_EXERCISE:_
Repeat the data below exactly. Include each line.

(Dataset entries)
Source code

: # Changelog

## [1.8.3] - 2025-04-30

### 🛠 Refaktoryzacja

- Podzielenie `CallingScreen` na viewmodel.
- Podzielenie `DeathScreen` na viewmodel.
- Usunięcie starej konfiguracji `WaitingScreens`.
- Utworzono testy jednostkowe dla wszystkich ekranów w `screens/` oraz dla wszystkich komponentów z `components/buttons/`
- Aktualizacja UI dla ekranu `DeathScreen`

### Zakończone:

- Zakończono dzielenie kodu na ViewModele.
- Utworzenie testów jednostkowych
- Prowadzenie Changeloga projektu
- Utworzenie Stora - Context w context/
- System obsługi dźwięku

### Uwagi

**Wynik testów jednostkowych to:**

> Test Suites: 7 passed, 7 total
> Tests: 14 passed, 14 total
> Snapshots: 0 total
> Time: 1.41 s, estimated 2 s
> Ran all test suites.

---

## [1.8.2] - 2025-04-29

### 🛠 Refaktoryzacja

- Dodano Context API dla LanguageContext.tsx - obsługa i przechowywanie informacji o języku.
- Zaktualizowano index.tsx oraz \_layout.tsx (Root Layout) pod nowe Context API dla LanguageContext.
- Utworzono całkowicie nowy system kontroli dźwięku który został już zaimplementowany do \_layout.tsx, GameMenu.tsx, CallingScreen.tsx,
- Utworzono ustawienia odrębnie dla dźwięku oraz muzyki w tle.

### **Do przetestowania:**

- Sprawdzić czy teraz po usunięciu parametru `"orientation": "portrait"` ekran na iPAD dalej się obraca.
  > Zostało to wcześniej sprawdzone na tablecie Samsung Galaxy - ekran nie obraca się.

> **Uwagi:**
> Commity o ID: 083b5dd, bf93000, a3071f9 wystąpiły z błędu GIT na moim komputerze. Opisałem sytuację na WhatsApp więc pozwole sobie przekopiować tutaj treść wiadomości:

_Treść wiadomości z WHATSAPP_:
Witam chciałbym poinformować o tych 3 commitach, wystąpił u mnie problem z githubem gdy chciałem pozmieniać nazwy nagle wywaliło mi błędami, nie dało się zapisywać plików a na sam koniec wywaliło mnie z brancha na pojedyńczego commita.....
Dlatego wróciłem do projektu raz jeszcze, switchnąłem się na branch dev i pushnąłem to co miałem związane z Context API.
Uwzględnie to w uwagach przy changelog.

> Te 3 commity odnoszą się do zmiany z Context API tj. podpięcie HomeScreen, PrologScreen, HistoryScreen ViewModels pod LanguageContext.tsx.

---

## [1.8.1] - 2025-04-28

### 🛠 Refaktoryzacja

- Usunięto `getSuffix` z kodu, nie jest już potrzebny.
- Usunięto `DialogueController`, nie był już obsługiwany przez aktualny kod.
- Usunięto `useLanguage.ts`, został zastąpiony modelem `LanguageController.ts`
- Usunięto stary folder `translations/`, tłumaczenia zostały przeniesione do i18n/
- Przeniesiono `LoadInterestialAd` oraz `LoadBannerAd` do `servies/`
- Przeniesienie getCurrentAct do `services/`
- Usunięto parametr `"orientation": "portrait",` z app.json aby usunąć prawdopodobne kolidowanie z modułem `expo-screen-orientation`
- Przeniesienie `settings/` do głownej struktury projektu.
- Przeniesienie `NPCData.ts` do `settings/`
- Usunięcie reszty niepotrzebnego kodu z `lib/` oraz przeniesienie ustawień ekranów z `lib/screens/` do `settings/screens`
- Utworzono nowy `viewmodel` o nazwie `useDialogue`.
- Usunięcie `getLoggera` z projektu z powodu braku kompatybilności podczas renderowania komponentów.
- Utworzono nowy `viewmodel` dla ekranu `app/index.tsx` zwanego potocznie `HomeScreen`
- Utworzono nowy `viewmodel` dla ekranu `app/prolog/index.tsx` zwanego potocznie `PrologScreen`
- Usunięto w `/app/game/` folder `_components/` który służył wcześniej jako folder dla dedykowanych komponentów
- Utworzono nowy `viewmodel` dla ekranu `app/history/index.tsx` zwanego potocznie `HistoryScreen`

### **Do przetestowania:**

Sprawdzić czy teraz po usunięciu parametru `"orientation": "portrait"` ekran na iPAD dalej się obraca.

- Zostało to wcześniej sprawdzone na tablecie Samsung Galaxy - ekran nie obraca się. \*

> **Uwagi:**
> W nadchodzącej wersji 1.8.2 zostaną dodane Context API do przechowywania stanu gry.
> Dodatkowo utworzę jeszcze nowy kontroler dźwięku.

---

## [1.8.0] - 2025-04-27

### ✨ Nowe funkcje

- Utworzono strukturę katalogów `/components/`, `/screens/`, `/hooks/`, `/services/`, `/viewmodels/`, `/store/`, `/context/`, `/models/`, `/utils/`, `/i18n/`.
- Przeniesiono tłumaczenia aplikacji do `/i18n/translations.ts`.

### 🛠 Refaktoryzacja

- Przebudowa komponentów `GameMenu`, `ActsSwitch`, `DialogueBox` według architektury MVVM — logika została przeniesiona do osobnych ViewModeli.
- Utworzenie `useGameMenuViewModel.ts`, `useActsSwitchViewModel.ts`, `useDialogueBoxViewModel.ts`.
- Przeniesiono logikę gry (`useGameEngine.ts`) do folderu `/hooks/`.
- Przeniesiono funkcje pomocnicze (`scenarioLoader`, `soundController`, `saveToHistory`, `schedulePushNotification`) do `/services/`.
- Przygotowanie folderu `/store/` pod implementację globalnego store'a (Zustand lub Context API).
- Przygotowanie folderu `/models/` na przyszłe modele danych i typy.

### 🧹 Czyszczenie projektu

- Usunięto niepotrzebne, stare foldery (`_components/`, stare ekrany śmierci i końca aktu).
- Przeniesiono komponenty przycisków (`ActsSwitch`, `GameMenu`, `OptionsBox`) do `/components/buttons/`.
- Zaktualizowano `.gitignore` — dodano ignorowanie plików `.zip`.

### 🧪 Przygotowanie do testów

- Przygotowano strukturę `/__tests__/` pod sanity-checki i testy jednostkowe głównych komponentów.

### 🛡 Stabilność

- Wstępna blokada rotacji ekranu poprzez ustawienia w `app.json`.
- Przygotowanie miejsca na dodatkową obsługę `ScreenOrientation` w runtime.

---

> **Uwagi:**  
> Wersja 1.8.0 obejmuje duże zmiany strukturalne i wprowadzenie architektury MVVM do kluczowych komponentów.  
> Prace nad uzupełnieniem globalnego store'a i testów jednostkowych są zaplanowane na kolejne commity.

_PROBLEM SOLUTION:_
Source code

: # Changelog

## [1.8.3] - 2025-04-30

### 🛠 Refaktoryzacja

- Podzielenie `CallingScreen` na viewmodel.
- Podzielenie `DeathScreen` na viewmodel.
- Usunięcie starej konfiguracji `WaitingScreens`.
- Utworzono testy jednostkowe dla wszystkich ekranów w `screens/` oraz dla wszystkich komponentów z `components/buttons/`
- Aktualizacja UI dla ekranu `DeathScreen`

### Zakończone:

- Zakończono dzielenie kodu na ViewModele.
- Utworzenie testów jednostkowych
- Prowadzenie Changeloga projektu
- Utworzenie Stora - Context w context/
- System obsługi dźwięku

### Uwagi

**Wynik testów jednostkowych to:**

> Test Suites: 7 passed, 7 total
> Tests: 14 passed, 14 total
> Snapshots: 0 total
> Time: 1.41 s, estimated 2 s
> Ran all test suites.

---

## [1.8.2] - 2025-04-29

### 🛠 Refaktoryzacja

- Dodano Context API dla LanguageContext.tsx - obsługa i przechowywanie informacji o języku.
- Zaktualizowano index.tsx oraz \_layout.tsx (Root Layout) pod nowe Context API dla LanguageContext.
- Utworzono całkowicie nowy system kontroli dźwięku który został już zaimplementowany do \_layout.tsx, GameMenu.tsx, CallingScreen.tsx,
- Utworzono ustawienia odrębnie dla dźwięku oraz muzyki w tle.

### **Do przetestowania:**

- Sprawdzić czy teraz po usunięciu parametru `"orientation": "portrait"` ekran na iPAD dalej się obraca.
  > Zostało to wcześniej sprawdzone na tablecie Samsung Galaxy - ekran nie obraca się.

> **Uwagi:**
> Commity o ID: 083b5dd, bf93000, a3071f9 wystąpiły z błędu GIT na moim komputerze. Opisałem sytuację na WhatsApp więc pozwole sobie przekopiować tutaj treść wiadomości:

_Treść wiadomości z WHATSAPP_:
Witam chciałbym poinformować o tych 3 commitach, wystąpił u mnie problem z githubem gdy chciałem pozmieniać nazwy nagle wywaliło mi błędami, nie dało się zapisywać plików a na sam koniec wywaliło mnie z brancha na pojedyńczego commita.....
Dlatego wróciłem do projektu raz jeszcze, switchnąłem się na branch dev i pushnąłem to co miałem związane z Context API.
Uwzględnie to w uwagach przy changelog.

> Te 3 commity odnoszą się do zmiany z Context API tj. podpięcie HomeScreen, PrologScreen, HistoryScreen ViewModels pod LanguageContext.tsx.

---

## [1.8.1] - 2025-04-28

### 🛠 Refaktoryzacja

- Usunięto `getSuffix` z kodu, nie jest już potrzebny.
- Usunięto `DialogueController`, nie był już obsługiwany przez aktualny kod.
- Usunięto `useLanguage.ts`, został zastąpiony modelem `LanguageController.ts`
- Usunięto stary folder `translations/`, tłumaczenia zostały przeniesione do i18n/
- Przeniesiono `LoadInterestialAd` oraz `LoadBannerAd` do `servies/`
- Przeniesienie getCurrentAct do `services/`
- Usunięto parametr `"orientation": "portrait",` z app.json aby usunąć prawdopodobne kolidowanie z modułem `expo-screen-orientation`
- Przeniesienie `settings/` do głownej struktury projektu.
- Przeniesienie `NPCData.ts` do `settings/`
- Usunięcie reszty niepotrzebnego kodu z `lib/` oraz przeniesienie ustawień ekranów z `lib/screens/` do `settings/screens`
- Utworzono nowy `viewmodel` o nazwie `useDialogue`.
- Usunięcie `getLoggera` z projektu z powodu braku kompatybilności podczas renderowania komponentów.
- Utworzono nowy `viewmodel` dla ekranu `app/index.tsx` zwanego potocznie `HomeScreen`
- Utworzono nowy `viewmodel` dla ekranu `app/prolog/index.tsx` zwanego potocznie `PrologScreen`
- Usunięto w `/app/game/` folder `_components/` który służył wcześniej jako folder dla dedykowanych komponentów
- Utworzono nowy `viewmodel` dla ekranu `app/history/index.tsx` zwanego potocznie `HistoryScreen`

### **Do przetestowania:**

Sprawdzić czy teraz po usunięciu parametru `"orientation": "portrait"` ekran na iPAD dalej się obraca.

- Zostało to wcześniej sprawdzone na tablecie Samsung Galaxy - ekran nie obraca się. \*

> **Uwagi:**
> W nadchodzącej wersji 1.8.2 zostaną dodane Context API do przechowywania stanu gry.
> Dodatkowo utworzę jeszcze nowy kontroler dźwięku.

---

## [1.8.0] - 2025-04-27

### ✨ Nowe funkcje

- Utworzono strukturę katalogów `/components/`, `/screens/`, `/hooks/`, `/services/`, `/viewmodels/`, `/store/`, `/context/`, `/models/`, `/utils/`, `/i18n/`.
- Przeniesiono tłumaczenia aplikacji do `/i18n/translations.ts`.

### 🛠 Refaktoryzacja

- Przebudowa komponentów `GameMenu`, `ActsSwitch`, `DialogueBox` według architektury MVVM — logika została przeniesiona do osobnych ViewModeli.
- Utworzenie `useGameMenuViewModel.ts`, `useActsSwitchViewModel.ts`, `useDialogueBoxViewModel.ts`.
- Przeniesiono logikę gry (`useGameEngine.ts`) do folderu `/hooks/`.
- Przeniesiono funkcje pomocnicze (`scenarioLoader`, `soundController`, `saveToHistory`, `schedulePushNotification`) do `/services/`.
- Przygotowanie folderu `/store/` pod implementację globalnego store'a (Zustand lub Context API).
- Przygotowanie folderu `/models/` na przyszłe modele danych i typy.

### 🧹 Czyszczenie projektu

- Usunięto niepotrzebne, stare foldery (`_components/`, stare ekrany śmierci i końca aktu).
- Przeniesiono komponenty przycisków (`ActsSwitch`, `GameMenu`, `OptionsBox`) do `/components/buttons/`.
- Zaktualizowano `.gitignore` — dodano ignorowanie plików `.zip`.

### 🧪 Przygotowanie do testów

- Przygotowano strukturę `/__tests__/` pod sanity-checki i testy jednostkowe głównych komponentów.

### 🛡 Stabilność

- Wstępna blokada rotacji ekranu poprzez ustawienia w `app.json`.
- Przygotowanie miejsca na dodatkową obsługę `ScreenOrientation` w runtime.

---

> **Uwagi:**  
> Wersja 1.8.0 obejmuje duże zmiany strukturalne i wprowadzenie architektury MVVM do kluczowych komponentów.  
> Prace nad uzupełnieniem globalnego store'a i testów jednostkowych są zaplanowane na kolejne commity.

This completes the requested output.